Data retrieval

The core of retrieving data from Suvvy tables is a special dynamic SQL generator (Dynamic SQL Generator - DSG). It is a mechanism that allows converting client queries into SQL queries to the table, thus enabling the processing of tables of unlimited length without overloading the model context and obtaining the most accurate answers.

What does it allow?

Using tables is usually necessary to obtain:

  • current prices for goods or services

  • information about product stocks

  • list of current offers

  • dynamic information (sales, promo codes, etc.)

and so on.

Requirements for the table

The main format requirements for the table to connect it correctly are as follows:

  1. The first row of the table must be filled with the column headers of the table.

  2. The table should not contain merged rows (such tables are usually referred to as simple or normalized).

Why is it important that the table is simple (without merging) - so that queries to its data work correctly.

Here's an example of a correct and incorrect table:

Example of an incorrect table

Example of a correct table

Connecting a table

To connect a table, go to the Tables section in the bot settings and choose one of the connection options:

  • uploading the table from a CSV file

  • uploading from an Excel file

  • connecting a Google Sheet

When connecting a table from a CSV file, it is important that the file is saved in UTF-8 encoding with delimiters - commas.

Fundamentally, the connection process is almost identical, except for going through Google authorization when connecting a Google Sheet.

When connecting a static table (CSV / XLS), just select the file.

And if it's about a Google Sheet - you need to authorize and select the required sheet:

After selection, a table creation form will open:

Table Name - name for display in the list.

Sheet - ability to select a Google Sheet sheet.

Table Data Refresh Frequency (minutes) - the time the table is updated for Suvvy's responses. Default is 1440 minutes or once every 24 hours. The refresh button allows you to update the data at any time.

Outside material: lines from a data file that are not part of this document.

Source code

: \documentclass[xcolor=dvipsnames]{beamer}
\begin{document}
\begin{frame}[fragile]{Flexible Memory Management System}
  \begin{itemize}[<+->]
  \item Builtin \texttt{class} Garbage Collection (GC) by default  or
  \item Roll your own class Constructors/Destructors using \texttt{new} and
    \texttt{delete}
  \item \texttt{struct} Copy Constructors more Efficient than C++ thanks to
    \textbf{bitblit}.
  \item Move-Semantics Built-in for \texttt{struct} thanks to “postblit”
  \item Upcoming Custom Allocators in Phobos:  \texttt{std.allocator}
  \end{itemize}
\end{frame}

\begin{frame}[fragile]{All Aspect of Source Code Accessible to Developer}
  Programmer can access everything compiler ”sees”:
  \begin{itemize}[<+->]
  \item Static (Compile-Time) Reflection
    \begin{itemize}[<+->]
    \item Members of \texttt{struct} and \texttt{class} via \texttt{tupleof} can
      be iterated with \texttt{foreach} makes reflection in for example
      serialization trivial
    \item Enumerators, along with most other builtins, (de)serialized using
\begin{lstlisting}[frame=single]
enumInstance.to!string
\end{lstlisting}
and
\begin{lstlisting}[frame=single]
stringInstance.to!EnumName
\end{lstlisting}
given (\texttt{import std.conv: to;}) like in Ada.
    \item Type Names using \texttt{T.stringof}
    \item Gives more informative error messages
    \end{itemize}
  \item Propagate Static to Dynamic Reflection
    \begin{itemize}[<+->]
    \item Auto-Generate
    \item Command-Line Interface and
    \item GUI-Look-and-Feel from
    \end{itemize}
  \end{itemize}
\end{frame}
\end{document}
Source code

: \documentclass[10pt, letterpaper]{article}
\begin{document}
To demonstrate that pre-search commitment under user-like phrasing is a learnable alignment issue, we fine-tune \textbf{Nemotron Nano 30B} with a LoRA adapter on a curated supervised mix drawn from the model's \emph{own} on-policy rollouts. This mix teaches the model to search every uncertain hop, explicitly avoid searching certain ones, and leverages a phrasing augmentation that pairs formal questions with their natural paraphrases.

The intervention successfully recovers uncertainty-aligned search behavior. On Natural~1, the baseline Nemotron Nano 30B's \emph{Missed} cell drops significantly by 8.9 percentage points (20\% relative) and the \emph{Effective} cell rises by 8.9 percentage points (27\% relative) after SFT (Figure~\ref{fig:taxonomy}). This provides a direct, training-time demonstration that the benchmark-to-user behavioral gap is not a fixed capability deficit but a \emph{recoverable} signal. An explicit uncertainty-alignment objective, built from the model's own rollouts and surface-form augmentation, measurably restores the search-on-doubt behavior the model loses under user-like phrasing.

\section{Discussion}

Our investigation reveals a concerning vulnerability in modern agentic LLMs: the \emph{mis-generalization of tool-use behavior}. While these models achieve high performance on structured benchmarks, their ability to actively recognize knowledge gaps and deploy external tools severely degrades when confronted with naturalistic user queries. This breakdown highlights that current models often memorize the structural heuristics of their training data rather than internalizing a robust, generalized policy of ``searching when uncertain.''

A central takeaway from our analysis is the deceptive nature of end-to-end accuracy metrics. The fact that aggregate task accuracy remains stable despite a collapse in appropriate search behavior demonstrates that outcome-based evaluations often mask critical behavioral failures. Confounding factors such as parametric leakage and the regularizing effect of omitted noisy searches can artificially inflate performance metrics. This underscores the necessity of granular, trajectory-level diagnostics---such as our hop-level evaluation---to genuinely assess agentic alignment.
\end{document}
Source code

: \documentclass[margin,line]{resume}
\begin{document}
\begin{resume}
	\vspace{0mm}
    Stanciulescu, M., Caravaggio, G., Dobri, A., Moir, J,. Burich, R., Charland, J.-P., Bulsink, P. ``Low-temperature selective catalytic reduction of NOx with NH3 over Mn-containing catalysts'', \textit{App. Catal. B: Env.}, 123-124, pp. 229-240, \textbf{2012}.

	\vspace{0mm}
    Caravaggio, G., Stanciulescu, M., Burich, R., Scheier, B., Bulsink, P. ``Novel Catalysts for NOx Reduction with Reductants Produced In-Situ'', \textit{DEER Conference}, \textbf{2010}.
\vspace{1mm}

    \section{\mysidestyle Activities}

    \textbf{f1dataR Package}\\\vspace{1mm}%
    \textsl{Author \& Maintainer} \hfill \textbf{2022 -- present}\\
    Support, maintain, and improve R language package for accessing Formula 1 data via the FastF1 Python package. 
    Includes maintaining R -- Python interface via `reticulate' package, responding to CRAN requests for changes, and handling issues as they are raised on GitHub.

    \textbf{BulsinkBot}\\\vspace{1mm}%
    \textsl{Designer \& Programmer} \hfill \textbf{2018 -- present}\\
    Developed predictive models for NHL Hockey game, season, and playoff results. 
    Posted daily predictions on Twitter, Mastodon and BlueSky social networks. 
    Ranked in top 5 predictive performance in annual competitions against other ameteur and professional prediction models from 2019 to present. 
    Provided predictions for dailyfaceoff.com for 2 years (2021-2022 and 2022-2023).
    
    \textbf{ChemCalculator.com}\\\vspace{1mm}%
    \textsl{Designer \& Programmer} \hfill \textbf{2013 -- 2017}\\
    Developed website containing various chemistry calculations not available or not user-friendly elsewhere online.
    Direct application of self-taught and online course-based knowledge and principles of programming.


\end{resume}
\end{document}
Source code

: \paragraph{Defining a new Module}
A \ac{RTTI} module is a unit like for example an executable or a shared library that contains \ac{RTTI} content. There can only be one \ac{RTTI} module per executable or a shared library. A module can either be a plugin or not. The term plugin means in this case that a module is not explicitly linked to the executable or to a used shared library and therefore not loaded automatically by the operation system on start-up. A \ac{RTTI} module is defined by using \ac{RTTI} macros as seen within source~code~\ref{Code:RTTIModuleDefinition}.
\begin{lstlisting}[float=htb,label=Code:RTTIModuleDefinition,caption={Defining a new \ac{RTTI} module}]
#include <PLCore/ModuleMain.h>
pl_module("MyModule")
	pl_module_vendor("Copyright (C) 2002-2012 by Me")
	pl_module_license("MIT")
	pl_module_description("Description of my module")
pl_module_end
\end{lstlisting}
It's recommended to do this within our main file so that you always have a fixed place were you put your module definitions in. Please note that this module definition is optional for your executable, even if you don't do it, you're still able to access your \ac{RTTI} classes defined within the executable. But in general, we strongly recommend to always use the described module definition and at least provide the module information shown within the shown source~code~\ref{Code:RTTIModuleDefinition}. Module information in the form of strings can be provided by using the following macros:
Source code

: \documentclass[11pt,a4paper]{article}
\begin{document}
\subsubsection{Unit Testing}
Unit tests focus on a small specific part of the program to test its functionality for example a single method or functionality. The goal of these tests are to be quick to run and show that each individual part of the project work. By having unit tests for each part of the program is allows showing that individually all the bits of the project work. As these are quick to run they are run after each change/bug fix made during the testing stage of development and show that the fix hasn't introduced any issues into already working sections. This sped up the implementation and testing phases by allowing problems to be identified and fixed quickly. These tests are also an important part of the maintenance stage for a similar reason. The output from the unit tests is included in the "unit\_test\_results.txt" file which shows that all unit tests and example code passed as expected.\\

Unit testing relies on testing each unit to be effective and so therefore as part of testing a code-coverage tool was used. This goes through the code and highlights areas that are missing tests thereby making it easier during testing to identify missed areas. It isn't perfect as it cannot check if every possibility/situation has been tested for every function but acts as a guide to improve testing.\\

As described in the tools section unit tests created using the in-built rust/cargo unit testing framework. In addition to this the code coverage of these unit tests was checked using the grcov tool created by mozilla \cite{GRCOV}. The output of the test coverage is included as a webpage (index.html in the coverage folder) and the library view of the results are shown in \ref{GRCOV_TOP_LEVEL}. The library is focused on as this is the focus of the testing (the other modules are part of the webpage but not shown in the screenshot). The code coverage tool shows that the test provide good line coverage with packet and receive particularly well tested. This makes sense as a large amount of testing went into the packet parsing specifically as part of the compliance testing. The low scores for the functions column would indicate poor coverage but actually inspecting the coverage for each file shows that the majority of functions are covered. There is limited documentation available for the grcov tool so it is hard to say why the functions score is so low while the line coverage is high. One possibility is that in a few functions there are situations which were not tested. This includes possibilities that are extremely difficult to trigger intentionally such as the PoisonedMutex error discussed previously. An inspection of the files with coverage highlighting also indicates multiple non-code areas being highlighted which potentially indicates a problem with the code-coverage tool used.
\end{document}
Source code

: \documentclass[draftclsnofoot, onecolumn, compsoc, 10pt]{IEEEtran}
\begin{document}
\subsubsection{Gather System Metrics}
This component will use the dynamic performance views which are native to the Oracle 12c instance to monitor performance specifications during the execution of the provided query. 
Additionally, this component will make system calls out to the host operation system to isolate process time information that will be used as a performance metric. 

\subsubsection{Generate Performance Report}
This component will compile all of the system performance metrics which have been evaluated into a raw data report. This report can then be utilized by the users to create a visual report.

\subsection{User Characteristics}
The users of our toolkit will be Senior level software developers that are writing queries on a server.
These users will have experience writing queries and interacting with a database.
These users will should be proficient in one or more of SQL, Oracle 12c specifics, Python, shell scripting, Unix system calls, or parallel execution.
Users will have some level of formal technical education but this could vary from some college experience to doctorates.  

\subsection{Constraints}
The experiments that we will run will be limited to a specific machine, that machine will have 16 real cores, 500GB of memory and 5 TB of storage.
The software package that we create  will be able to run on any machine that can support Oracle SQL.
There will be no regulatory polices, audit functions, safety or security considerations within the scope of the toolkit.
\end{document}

We do not recommend updating more frequently than every 30 minutes because every time the table is re-downloaded, if it is too large, it may overload the Google account and it may limit access to it.

Use - parameter determining whether Suvvy will see the table or not. Default is off.

Function Name - the name of the function by which Suvvy will refer to the table. More about functions in a section about functions.

Table Description - basic information describing the meaning of the table and the data stored in it. Based on the description, Suvvy will understand when to call the table for which queries.

The description is a very important component as it determines the behavior and query, which will be formed to the table.

Preliminary SQL-query - this is a pre-prepared query to the table, which is executed before the neural network query.

Column Parameters

When filling in the table columns, it's important to follow a few rules - the name should be without spaces and should reflect the essence of the values in the column.

The table displays the first 5 rows of the table - just for understanding what data is stored in it.

Search by part of the string - allows finding data in the table even if part of the text from the column was given.

Ignore case - allows not to consider the case of the word (capital or lowercase) and find names written in uppercase letters even if the selection was made with a lowercase word.

Always string - allows working with numbers as if they were strings.

Working with the Table

The first thing to know is that Suvvy understands when to take data from the table based on the table description.

Additionally, there is always an option to refer to the table as a function from the main instruction:

For example, to refer to the table we can use the structure:

"If the client.......call the function

", whereis the specific function name from the table created during table creation.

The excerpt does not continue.